А через несколько дней факт ареста Андрея Синявского и Юлия Даниэля, сочинявших пасквильные антисоветские произведения и публиковавших их на Западе под псевдонимами Абрам Терц и Николай Аржак, стал достоянием гласности. В «Известиях» появилась большая статья некоего Дмитрия Еремина (в справочнике Союза писателей он значился как прозаик, поэт и публицист, но до той известинской статьи я никогда не слышал этого имени) под названием «Перевертыши». Всем было ясно, из какого источника автор черпал материал для этой своей статьи. Точнее — КЕМ эта статья была ему заказана.
Позже статьи такого рода — о Сахарове, Солженицыне, Войновиче, Галиче, Владимове — стали появляться с известной регулярностью, жанр сложился, обрел некие канонические черты и даже получил в нашей среде определенную кличку: «Лубянский пассаж».

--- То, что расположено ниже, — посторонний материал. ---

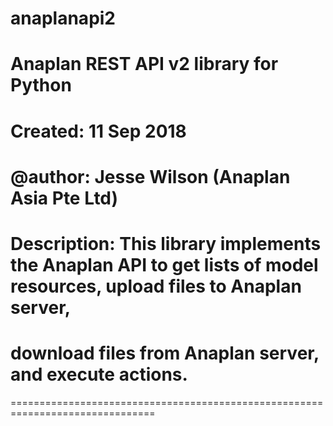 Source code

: # anaplanapi2
Anaplan REST API v2 library for Python
===============================================================================
# Created:        11 Sep 2018
# @author:        Jesse Wilson (Anaplan Asia Pte Ltd)
# Description:    This library implements the Anaplan API to get lists of model resources, upload files to Anaplan server, 
#                 download files from Anaplan server, and execute actions.
=============================================================================== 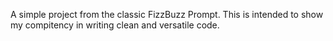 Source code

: A simple project from the classic FizzBuzz Prompt. This is intended to show my compitency in writing clean and versatile code. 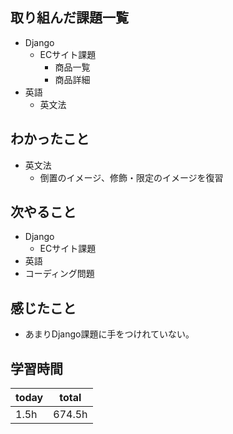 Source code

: ## 取り組んだ課題一覧
- Django
	- ECサイト課題
		- 商品一覧
		- 商品詳細
- 英語
	- 英文法
## わかったこと
- 英文法
	- 倒置のイメージ、修飾・限定のイメージを復習
## 次やること
- Django
	- ECサイト課題
- 英語
- コーディング問題
## 感じたこと
- あまりDjango課題に手をつけれていない。
## 学習時間

| today | total  |
| ----- | ------ |
| 1.5h  | 674.5h |

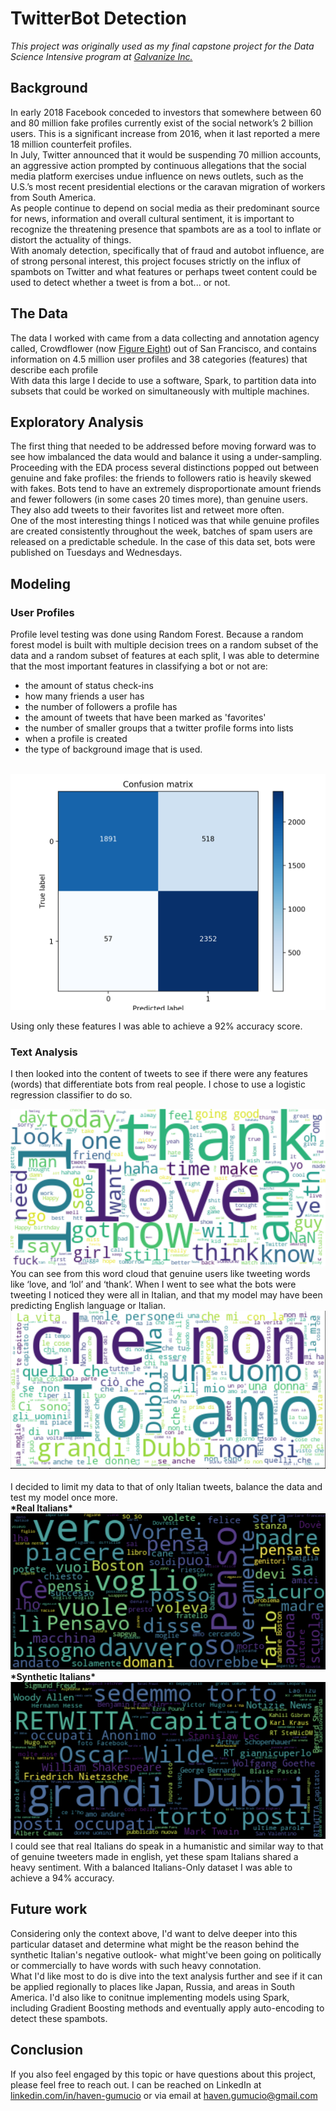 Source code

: # TwitterBot Detection

*This project was originally used as my final capstone project for the Data Science Intensive program at [Galvanize Inc.](https://www.galvanize.com/denver-platte/data-science)*

## Background

In early 2018 Facebook conceded to investors that somewhere between 60 and 80 million fake profiles currently exist of the social network’s 2 billion users. This is a significant increase from 2016, when it last reported a mere 18 million counterfeit profiles.
<br>
In July, Twitter announced that it would be suspending 70 million accounts, an aggressive action prompted by continuous allegations that the social media platform exercises undue influence on news outlets, such as the U.S.’s most recent presidential elections or the caravan migration of workers from South America.
<br>
As people continue to depend on social media as their predominant source for news, information and overall cultural sentiment, it is important to recognize the threatening presence that spambots are as a tool to inflate or distort the actuality of things.
<br>
With anomaly detection, specifically that of fraud and autobot influence, are of strong personal interest, this project focuses strictly on the influx of spambots on Twitter and what features or perhaps tweet content could be used to detect whether a tweet is from a bot... or not.
<br>

## The Data
The data I worked with came from a data collecting and annotation agency called, Crowdflower (now [Figure Eight](https://www.figure-eight.com)) out of San Francisco, and  contains information on 4.5 million user profiles and 38 categories (features) that describe each profile
<br>
With data this large I decide to use a software, Spark, to partition data into subsets that could be worked on simultaneously with multiple machines.
<br>

## Exploratory Analysis

The first thing that needed to be addressed before moving forward was to see how imbalanced the data would and balance it using a under-sampling. Proceeding with the EDA process several distinctions popped out between genuine and fake profiles: the friends to followers ratio is heavily skewed with fakes. Bots tend to have an extremely disproportionate amount friends and fewer followers (in some cases 20 times more), than genuine users. They also add tweets to their favorites list and retweet more often.
<br>One of the most interesting things I noticed was that while genuine profiles are created consistently throughout the week, batches of spam users are released on a predictable schedule. In the case of this data set, bots were published on Tuesdays and Wednesdays.
<br>

## Modeling
### User Profiles
Profile level testing was done using Random Forest. Because a random forest model is built with multiple decision trees on a random subset of the data and a random subset of features at each split, I was able to determine that the most important features in classifying a bot or not are:
<br>
- the amount of status check-ins
- how many friends a user has
- the number of followers a profile has
- the amount of tweets that have been marked as 'favorites'
- the number of smaller groups that a twitter profile forms into lists
- when a profile is created
- the type of background image that is used.
<br>
<center><img src='Images/cm.png'></center>

Using only these features I was able to achieve a 92% accuracy score.
<br>
### Text Analysis
I then looked into the content of tweets to see if there were any features (words) that differentiate bots from real people. I chose to use a logistic regression classifier to do so.
<br>
<center><img src= 'Images/Genuine_Words_tidy.png'></center>
You can see from this word cloud that genuine users like tweeting words like ‘love, and ‘lol’ and ‘thank’. When I went to see what the bots were tweeting I noticed they were all in Italian, and that my model may have been predicting English language or Italian.
<br>
<center><img src= 'Images/Bot_words_w_Stop_Words.png'></center>
<br>I decided to limit my data to that of only Italian tweets, balance the data and test my model once more.
<br>
<b>*Real Italians*</b>
<br>
<img src='Images/real italians word cloud.png'>
<b>*Synthetic Italians*</b>
<br>
<img src='Images/synthetic italian word cloud.png'>
<br>
 I could see that real Italians do speak in a humanistic and similar way to that of genuine tweeters made in english, yet these spam Italians shared a heavy sentiment. With a balanced Italians-Only dataset I was able to achieve a 94% accuracy.

## Future work
Considering only the context above, I'd want to delve deeper into this particular dataset and determine what might be the reason behind the synthetic Italian's negative outlook- what might've been going on politically or commercially to have words with such heavy connotation.
<br> What I'd like most to do is dive into the text analysis further and see if it can be applied regionally to places like Japan, Russia, and areas in South America. I'd also like to conitnue implementing models using Spark, including Gradient Boosting methods and eventually apply auto-encoding to detect these spambots.
<br>
## Conclusion
If you also feel engaged by this topic or have questions about this project, please feel free to reach out. I can be reached on LinkedIn at [linkedin.com/in/haven-gumucio](https://www.linkedin.com/in/haven-gumucio/) or via email at haven.gumucio@gmail.com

Но статья Еремина «Перевертыши» была — первой ласточкой. Как сразу было отмечено нашими старшими товарищами, она была состряпана в лучших традициях тридцать седьмого года. И это явно диссонировало с веяниями новой эпохи, разоблачившей злоупотребления Сталина и восстановившей, как тогда принято было говорить, «ленинские нормы партийной и государственной жизни».
Обо всем этом и заговорили некоторые смельчаки на писательском собрании, созванном буквально на следующий день после появления ереминской статьи. Резче всех об этом «Лубянском пассаже» высказалась Любовь Кабо. Она прямо сказала, что от этой статьи на нее повеяло хорошо ей знакомым ароматом тридцать седьмого года.
И вот тут на трибуне появился Виктор Николаевич Ильин.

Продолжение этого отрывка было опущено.